Be it also duly noted that readers in the 3rd quartile almost always think they're better than average readers. WHen I dove into remedial reading articles when I started working at college to see if anybody taught decoding (you coudln't even say "phonics"), I found something like 3 whole articles that even mentioned accuracy or decoding.  Two of them simply dismissed it.  "We knew decoding wasn't the problem."  They didn't say they'd assessed it. The third knew because they asked the students if decoding was a problem.  WHen I put a class of ours through a little assessment, about 15% were guessing left and right.  (I was surprised that 85%  were pretty smooth and I suspect it's because the schools here didn't use whole language...)   

    What really convinced me that the Ken Goodman "whole language" really wasn't good at teaching reading was from his own words.   He dismissed accuracy, saying that if words were important enough to be read right, they'd show up again.  I'm sorry, I think most authors would disagree.  

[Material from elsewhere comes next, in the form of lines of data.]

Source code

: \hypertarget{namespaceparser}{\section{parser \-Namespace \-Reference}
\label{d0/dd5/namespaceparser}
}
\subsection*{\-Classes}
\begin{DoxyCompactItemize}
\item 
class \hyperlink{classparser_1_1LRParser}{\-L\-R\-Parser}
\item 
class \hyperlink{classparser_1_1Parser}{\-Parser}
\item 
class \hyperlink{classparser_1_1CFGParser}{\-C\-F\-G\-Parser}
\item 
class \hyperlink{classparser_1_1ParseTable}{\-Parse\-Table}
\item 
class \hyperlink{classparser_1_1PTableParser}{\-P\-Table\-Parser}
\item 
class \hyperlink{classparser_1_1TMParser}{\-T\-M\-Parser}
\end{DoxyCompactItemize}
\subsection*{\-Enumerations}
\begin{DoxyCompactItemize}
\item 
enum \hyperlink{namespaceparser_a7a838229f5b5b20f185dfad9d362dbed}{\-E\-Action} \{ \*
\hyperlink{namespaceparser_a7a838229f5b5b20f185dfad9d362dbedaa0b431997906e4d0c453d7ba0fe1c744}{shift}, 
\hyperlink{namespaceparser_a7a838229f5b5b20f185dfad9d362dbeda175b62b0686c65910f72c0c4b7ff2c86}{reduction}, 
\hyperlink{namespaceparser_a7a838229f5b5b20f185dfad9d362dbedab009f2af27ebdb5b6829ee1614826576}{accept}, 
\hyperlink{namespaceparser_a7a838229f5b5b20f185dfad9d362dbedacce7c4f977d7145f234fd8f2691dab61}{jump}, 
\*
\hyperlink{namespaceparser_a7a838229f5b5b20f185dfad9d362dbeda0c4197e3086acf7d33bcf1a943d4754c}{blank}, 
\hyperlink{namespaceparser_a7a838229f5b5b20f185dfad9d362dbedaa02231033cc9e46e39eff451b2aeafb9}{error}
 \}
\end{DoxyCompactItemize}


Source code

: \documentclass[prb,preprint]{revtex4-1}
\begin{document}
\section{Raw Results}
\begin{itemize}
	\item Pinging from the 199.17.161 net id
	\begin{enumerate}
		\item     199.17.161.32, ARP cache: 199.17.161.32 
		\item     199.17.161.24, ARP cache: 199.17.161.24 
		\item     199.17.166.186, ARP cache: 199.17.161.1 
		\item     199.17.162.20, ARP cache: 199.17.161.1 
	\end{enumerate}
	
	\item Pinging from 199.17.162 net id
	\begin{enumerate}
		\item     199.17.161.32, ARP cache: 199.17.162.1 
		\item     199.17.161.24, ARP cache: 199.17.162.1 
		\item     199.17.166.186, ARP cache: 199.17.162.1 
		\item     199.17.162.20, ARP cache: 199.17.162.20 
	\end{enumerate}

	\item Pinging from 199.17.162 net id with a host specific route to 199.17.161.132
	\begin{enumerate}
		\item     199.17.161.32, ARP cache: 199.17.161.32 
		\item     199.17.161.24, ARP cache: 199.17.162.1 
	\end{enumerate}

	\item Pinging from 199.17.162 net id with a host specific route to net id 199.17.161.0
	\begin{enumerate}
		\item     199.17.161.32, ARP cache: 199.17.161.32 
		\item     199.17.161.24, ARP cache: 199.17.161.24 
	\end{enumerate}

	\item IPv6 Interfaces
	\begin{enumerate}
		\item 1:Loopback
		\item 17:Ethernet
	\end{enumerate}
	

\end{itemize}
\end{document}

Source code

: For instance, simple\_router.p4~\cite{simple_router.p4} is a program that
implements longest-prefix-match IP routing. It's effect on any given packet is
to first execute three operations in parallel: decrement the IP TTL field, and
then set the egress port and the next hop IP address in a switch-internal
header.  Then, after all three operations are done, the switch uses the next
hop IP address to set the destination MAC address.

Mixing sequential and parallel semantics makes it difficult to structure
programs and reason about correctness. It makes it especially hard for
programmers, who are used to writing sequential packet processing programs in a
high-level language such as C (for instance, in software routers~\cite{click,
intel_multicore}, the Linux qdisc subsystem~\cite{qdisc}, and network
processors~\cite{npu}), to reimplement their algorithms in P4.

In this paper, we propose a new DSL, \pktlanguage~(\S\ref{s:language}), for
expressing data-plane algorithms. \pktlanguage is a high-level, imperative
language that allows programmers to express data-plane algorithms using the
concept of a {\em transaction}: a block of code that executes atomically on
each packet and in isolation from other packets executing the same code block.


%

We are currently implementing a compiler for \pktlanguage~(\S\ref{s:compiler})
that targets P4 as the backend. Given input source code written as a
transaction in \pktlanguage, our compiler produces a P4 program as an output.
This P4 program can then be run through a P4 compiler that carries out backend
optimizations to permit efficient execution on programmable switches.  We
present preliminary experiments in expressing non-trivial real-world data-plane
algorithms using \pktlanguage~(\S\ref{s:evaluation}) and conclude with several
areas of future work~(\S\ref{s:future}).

     They also tended to act as if people who explicitly taught phonics never read books to their students and never worked on comprehension.  They described horrible, oppressive "drill and kill" scenarios with mindless scripted lessons.  I wonder how many of those lessons they actually observed.  

    Tha'ts what whole language means to me.   LIke math, we can't teach it as rules and procedures without context --and understanding, but ... understanding means seeing patterns and connections, not just "getting to the answer" to that reading comprehension question. 

Thanks so much for sharing your experiences, Susan. With language learners, I have noticed that many students, especially those with limited formal schooling, try to memorize words instead of sound them out. Like you, I have seen that students value being taught the sound system of English. Trying to memorize all the words is not a useful strategy.

I have found this resource, Beginning Alphabetics Tests and Tools, by Marn Frank, which is reviewed in the LINCS Resource Collection to be useful with these learners.

We've had many robust discussion on LINCS about teaching phonics. Here's a link to a previous discussion with guest expert Kathy St. John who helped to develop a set of videos focused on teaching reading produced by Partners in Reading – San Jose Public Library and Read Santa Clara – Santa Clara City Library.

Thanks to Marn and Kathy for the wonderful tools they've shared with the field!